▶ WHAT IS REQUIRED:
What is needed is an exact repetition of the lines from the first one in the data through the line with "데이터 보존 정책은 Adobe이", with no pictures.

:::::

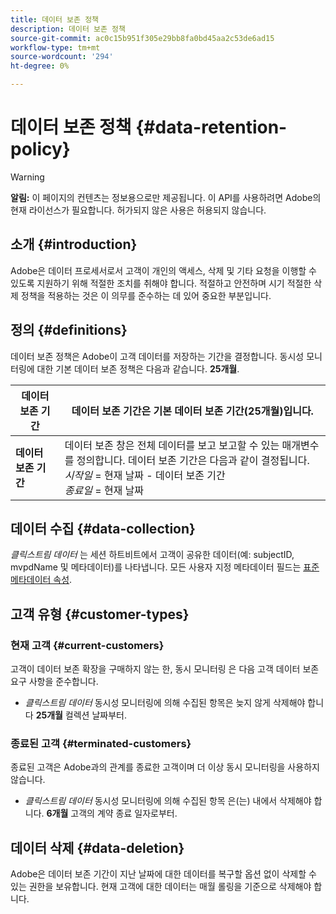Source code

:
 ```yaml
---
title: 데이터 보존 정책
description: 데이터 보존 정책
source-git-commit: ac0c15b951f305e29bb8fa0bd45aa2c53de6ad15
workflow-type: tm+mt
source-wordcount: '294'
ht-degree: 0%

---
```



# 데이터 보존 정책 {#data-retention-policy}

>[!WARNING]
>
>**알림:** 이 페이지의 컨텐츠는 정보용으로만 제공됩니다. 이 API를 사용하려면 Adobe의 현재 라이선스가 필요합니다. 허가되지 않은 사용은 허용되지 않습니다.


## 소개 {#introduction}

Adobe은 데이터 프로세서로서 고객이 개인의 액세스, 삭제 및 기타 요청을 이행할 수 있도록 지원하기 위해 적절한 조치를 취해야 합니다. 적절하고 안전하며 시기 적절한 삭제 정책을 적용하는 것은 이 의무를 준수하는 데 있어 중요한 부분입니다.

## 정의 {#definitions}

데이터 보존 정책은 Adobe이 고객 데이터를 저장하는 기간을 결정합니다. 동시성 모니터링에 대한 기본 데이터 보존 정책은 다음과 같습니다. **25개월**.

| 데이터 보존 기간 | 데이터 보존 기간은 기본 데이터 보존 기간(25개월)입니다. |
|---|---|
| **데이터 보존 기간** | 데이터 보존 창은 전체 데이터를 보고 보고할 수 있는 매개변수를 정의합니다. 데이터 보존 기간은 다음과 같이 결정됩니다.<br/> *시작일* = 현재 날짜 - 데이터 보존 기간 <br/>*종료일* = 현재 날짜 |

## 데이터 수집 {#data-collection}

*클릭스트림 데이터* 는 세션 하트비트에서 고객이 공유한 데이터(예: subjectID, mvpdName 및 메타데이터)를 나타냅니다. 모든 사용자 지정 메타데이터 필드는 [표준 메타데이터 속성](/help/concurrency-monitoring/standard-metadata-attributes.md).

## 고객 유형 {#customer-types}

### 현재 고객 {#current-customers}

고객이 데이터 보존 확장을 구매하지 않는 한, 동시 모니터링 은 다음 고객 데이터 보존 요구 사항을 준수합니다.

* *클릭스트림 데이터* 동시성 모니터링에 의해 수집된 항목은 늦지 않게 삭제해야 합니다 **25개월** 컬렉션 날짜부터.

### 종료된 고객 {#terminated-customers}

종료된 고객은 Adobe과의 관계를 종료한 고객이며 더 이상 동시 모니터링을 사용하지 않습니다.

* *클릭스트림 데이터* 동시성 모니터링에 의해 수집된 항목 은(는) 내에서 삭제해야 합니다. **6개월** 고객의 계약 종료 일자로부터.

## 데이터 삭제 {#data-deletion}

Adobe은 데이터 보존 기간이 지난 날짜에 대한 데이터를 복구할 옵션 없이 삭제할 수 있는 권한을 보유합니다. 현재 고객에 대한 데이터는 매월 롤링을 기준으로 삭제해야 합니다.

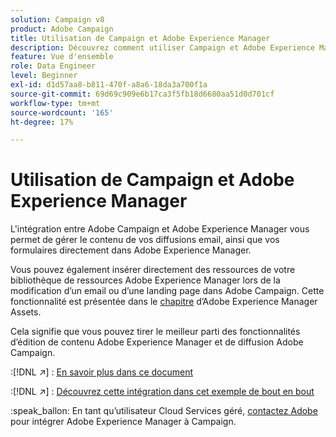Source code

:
 ```yaml
---
solution: Campaign v8
product: Adobe Campaign
title: Utilisation de Campaign et Adobe Experience Manager
description: Découvrez comment utiliser Campaign et Adobe Experience Manager
feature: Vue d'ensemble
role: Data Engineer
level: Beginner
exl-id: d1d57aa8-b811-470f-a8a6-18da3a700f1a
source-git-commit: 69d69c909e6b17ca3f5fb18d6680aa51d0d701cf
workflow-type: tm+mt
source-wordcount: '165'
ht-degree: 17%

---
```


# Utilisation de Campaign et Adobe Experience Manager

L&#39;intégration entre Adobe Campaign et Adobe Experience Manager vous permet de gérer le contenu de vos diffusions email, ainsi que vos formulaires directement dans Adobe Experience Manager.

Vous pouvez également insérer directement des ressources de votre bibliothèque de ressources Adobe Experience Manager lors de la modification d’un email ou d’une landing page dans Adobe Campaign. Cette fonctionnalité est présentée dans le [chapitre](https://experienceleague.adobe.com/docs/experience-manager-cloud-service/assets/overview.html) d’Adobe Experience Manager Assets.

Cela signifie que vous pouvez tirer le meilleur parti des fonctionnalités d’édition de contenu Adobe Experience Manager et de diffusion Adobe Campaign.

:[!DNL :arrow_upper_right:] : [En savoir plus dans ce document](https://experienceleague.adobe.com/docs/experience-manager-65/administering/integration/campaignonpremise.html?lang=en#aem-and-adobe-campaign-integration-workflow)

:[!DNL :arrow_upper_right:] : [Découvrez cette intégration dans cet exemple de bout en bout](https://experienceleague.adobe.com/docs/campaign-classic/using/integrating-with-adobe-experience-cloud/adobe-experience-manager/creating-an-experience-manager-newsletter.html?lang=en#integrating-with-adobe-experience-cloud)

:speak_ballon: En tant qu’utilisateur Cloud Services géré, [contactez Adobe](../start/campaign-faq.md#support) pour intégrer Adobe Experience Manager à Campaign.

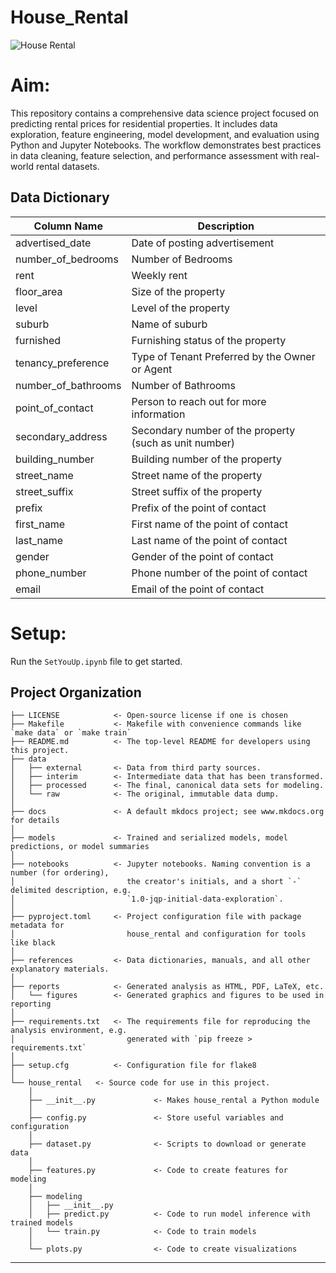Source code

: # House_Rental


![House Rental](https://i.ytimg.com/vi/Uu1r4zay0iw/maxresdefault.jpg)
# Aim:
This repository contains a comprehensive data science project focused on predicting rental prices for residential properties. It includes data exploration, feature engineering, model development, and evaluation using Python and Jupyter Notebooks. The workflow demonstrates best practices in data cleaning, feature selection, and performance assessment with real-world rental datasets.

## Data Dictionary

| Column Name           | Description                                                      |
|---------------------- |------------------------------------------------------------------|
| advertised_date       | Date of posting advertisement                                    |
| number_of_bedrooms    | Number of Bedrooms                                               |
| rent                  | Weekly rent                                                      |
| floor_area            | Size of the property                                             |
| level                 | Level of the property                                            |
| suburb                | Name of suburb                                                   |
| furnished             | Furnishing status of the property                                |
| tenancy_preference    | Type of Tenant Preferred by the Owner or Agent                   |
| number_of_bathrooms   | Number of Bathrooms                                              |
| point_of_contact      | Person to reach out for more information                         |
| secondary_address     | Secondary number of the property (such as unit number)           |
| building_number       | Building number of the property                                  |
| street_name           | Street name of the property                                      |
| street_suffix         | Street suffix of the property                                    |
| prefix                | Prefix of the point of contact                                   |
| first_name            | First name of the point of contact                               |
| last_name             | Last name of the point of contact                                |
| gender                | Gender of the point of contact                                   |
| phone_number          | Phone number of the point of contact                             |
| email                 | Email of the point of contact                                    |

# Setup:
Run the `SetYouUp.ipynb` file to get started.

## Project Organization

```
├── LICENSE            <- Open-source license if one is chosen
├── Makefile           <- Makefile with convenience commands like `make data` or `make train`
├── README.md          <- The top-level README for developers using this project.
├── data
│   ├── external       <- Data from third party sources.
│   ├── interim        <- Intermediate data that has been transformed.
│   ├── processed      <- The final, canonical data sets for modeling.
│   └── raw            <- The original, immutable data dump.
│
├── docs               <- A default mkdocs project; see www.mkdocs.org for details
│
├── models             <- Trained and serialized models, model predictions, or model summaries
│
├── notebooks          <- Jupyter notebooks. Naming convention is a number (for ordering),
│                         the creator's initials, and a short `-` delimited description, e.g.
│                         `1.0-jqp-initial-data-exploration`.
│
├── pyproject.toml     <- Project configuration file with package metadata for 
│                         house_rental and configuration for tools like black
│
├── references         <- Data dictionaries, manuals, and all other explanatory materials.
│
├── reports            <- Generated analysis as HTML, PDF, LaTeX, etc.
│   └── figures        <- Generated graphics and figures to be used in reporting
│
├── requirements.txt   <- The requirements file for reproducing the analysis environment, e.g.
│                         generated with `pip freeze > requirements.txt`
│
├── setup.cfg          <- Configuration file for flake8
│
└── house_rental   <- Source code for use in this project.
    │
    ├── __init__.py             <- Makes house_rental a Python module
    │
    ├── config.py               <- Store useful variables and configuration
    │
    ├── dataset.py              <- Scripts to download or generate data
    │
    ├── features.py             <- Code to create features for modeling
    │
    ├── modeling                
    │   ├── __init__.py 
    │   ├── predict.py          <- Code to run model inference with trained models          
    │   └── train.py            <- Code to train models
    │
    └── plots.py                <- Code to create visualizations
```

--------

:::::

▶ YOUR RESPONSE:
Source code

:
 ```yaml
---
title: 데이터 보존 정책
description: 데이터 보존 정책
source-git-commit: ac0c15b951f305e29bb8fa0bd45aa2c53de6ad15
workflow-type: tm+mt
source-wordcount: '294'
ht-degree: 0%

---
```



# 데이터 보존 정책 {#data-retention-policy}

>[!WARNING]
>
>**알림:** 이 페이지의 컨텐츠는 정보용으로만 제공됩니다. 이 API를 사용하려면 Adobe의 현재 라이선스가 필요합니다. 허가되지 않은 사용은 허용되지 않습니다.


## 소개 {#introduction}

Adobe은 데이터 프로세서로서 고객이 개인의 액세스, 삭제 및 기타 요청을 이행할 수 있도록 지원하기 위해 적절한 조치를 취해야 합니다. 적절하고 안전하며 시기 적절한 삭제 정책을 적용하는 것은 이 의무를 준수하는 데 있어 중요한 부분입니다.

## 정의 {#definitions}

데이터 보존 정책은 Adobe이 고객 데이터를 저장하는 기간을 결정합니다. 동시성 모니터링에 대한 기본 데이터 보존 정책은 다음과 같습니다. **25개월**.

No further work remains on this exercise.